Go over the records and copy every line with the string "classes".

-*-

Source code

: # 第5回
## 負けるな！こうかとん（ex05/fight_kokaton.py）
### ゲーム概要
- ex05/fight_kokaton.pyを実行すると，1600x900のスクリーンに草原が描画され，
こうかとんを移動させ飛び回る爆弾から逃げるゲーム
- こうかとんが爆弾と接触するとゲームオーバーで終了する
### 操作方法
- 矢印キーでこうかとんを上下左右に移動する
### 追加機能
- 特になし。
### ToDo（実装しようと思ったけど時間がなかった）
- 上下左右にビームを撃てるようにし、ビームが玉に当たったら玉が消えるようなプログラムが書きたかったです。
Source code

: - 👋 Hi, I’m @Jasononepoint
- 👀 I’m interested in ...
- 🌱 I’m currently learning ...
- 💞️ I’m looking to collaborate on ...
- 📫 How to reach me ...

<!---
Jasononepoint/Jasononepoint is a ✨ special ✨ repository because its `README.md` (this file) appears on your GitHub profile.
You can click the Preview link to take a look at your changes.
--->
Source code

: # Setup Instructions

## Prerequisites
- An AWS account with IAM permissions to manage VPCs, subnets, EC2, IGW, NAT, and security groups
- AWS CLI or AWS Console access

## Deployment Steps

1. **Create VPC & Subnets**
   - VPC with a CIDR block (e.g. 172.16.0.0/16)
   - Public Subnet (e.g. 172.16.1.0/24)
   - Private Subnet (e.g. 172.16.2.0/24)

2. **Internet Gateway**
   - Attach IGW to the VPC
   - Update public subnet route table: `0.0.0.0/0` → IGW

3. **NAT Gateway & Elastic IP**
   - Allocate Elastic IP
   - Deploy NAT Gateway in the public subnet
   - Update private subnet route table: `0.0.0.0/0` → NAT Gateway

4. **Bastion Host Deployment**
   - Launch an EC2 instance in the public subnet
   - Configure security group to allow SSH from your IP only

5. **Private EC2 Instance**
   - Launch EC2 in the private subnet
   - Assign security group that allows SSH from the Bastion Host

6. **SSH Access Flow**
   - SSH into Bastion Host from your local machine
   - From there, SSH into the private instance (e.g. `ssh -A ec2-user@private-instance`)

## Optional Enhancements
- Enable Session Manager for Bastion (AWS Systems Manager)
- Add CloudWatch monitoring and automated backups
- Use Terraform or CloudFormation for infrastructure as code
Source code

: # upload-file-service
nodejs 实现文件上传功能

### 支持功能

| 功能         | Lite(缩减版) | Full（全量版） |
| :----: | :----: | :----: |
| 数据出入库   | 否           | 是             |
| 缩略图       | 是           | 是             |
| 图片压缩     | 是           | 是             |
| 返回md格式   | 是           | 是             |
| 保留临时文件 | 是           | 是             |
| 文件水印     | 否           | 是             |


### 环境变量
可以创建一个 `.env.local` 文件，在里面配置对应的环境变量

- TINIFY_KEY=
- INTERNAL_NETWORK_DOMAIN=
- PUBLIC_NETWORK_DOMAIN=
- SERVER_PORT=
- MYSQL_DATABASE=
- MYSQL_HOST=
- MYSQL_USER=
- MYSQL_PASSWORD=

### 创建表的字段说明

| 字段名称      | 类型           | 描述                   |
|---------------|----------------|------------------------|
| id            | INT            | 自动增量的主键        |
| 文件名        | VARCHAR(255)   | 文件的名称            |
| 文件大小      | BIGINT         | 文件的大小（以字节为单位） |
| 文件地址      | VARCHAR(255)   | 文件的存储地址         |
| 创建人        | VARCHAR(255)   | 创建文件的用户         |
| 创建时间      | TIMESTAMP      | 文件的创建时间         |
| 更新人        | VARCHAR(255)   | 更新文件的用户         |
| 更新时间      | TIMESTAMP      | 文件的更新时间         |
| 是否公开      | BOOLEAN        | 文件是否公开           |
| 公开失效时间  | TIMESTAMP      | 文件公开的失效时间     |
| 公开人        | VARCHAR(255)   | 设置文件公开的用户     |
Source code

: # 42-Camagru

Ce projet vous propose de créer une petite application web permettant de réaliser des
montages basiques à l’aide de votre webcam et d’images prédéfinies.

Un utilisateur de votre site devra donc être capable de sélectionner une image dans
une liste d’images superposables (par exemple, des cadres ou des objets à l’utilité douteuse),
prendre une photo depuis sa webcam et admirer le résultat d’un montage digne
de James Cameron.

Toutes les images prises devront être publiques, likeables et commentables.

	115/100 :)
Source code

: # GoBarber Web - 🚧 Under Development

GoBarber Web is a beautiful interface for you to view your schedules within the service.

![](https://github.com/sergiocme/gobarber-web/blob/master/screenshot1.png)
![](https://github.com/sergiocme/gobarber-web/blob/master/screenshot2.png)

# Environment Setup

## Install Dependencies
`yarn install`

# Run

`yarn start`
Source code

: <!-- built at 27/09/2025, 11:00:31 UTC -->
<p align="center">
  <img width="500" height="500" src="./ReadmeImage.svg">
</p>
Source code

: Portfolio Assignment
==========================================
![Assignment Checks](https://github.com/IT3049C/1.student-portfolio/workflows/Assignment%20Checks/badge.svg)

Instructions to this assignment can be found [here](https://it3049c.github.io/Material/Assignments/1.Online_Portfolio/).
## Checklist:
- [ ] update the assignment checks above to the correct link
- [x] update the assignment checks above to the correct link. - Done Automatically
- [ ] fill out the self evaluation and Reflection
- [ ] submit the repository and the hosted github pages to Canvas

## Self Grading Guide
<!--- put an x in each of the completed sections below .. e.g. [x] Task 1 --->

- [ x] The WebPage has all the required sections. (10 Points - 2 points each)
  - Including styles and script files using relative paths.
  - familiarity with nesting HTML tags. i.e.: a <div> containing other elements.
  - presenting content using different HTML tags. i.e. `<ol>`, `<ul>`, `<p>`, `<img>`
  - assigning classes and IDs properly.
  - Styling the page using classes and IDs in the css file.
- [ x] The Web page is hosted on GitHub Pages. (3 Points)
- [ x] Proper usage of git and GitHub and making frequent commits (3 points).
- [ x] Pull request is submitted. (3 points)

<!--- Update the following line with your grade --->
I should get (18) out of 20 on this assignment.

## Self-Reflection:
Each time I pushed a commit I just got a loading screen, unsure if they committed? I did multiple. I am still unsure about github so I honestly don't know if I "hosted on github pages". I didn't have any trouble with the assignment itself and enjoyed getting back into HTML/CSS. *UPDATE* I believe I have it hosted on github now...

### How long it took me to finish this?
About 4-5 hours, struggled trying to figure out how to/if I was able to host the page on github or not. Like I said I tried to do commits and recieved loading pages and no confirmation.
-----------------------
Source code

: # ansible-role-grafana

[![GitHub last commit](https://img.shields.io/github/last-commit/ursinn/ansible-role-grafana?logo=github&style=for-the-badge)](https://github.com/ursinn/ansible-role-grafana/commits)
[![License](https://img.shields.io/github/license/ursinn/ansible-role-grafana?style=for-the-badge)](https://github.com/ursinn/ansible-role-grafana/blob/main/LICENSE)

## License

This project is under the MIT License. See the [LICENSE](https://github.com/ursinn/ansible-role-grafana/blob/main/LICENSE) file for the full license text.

-*-

> _REPLY TO THE TASK_:
  - assigning classes and IDs properly.
  - Styling the page using classes and IDs in the css file.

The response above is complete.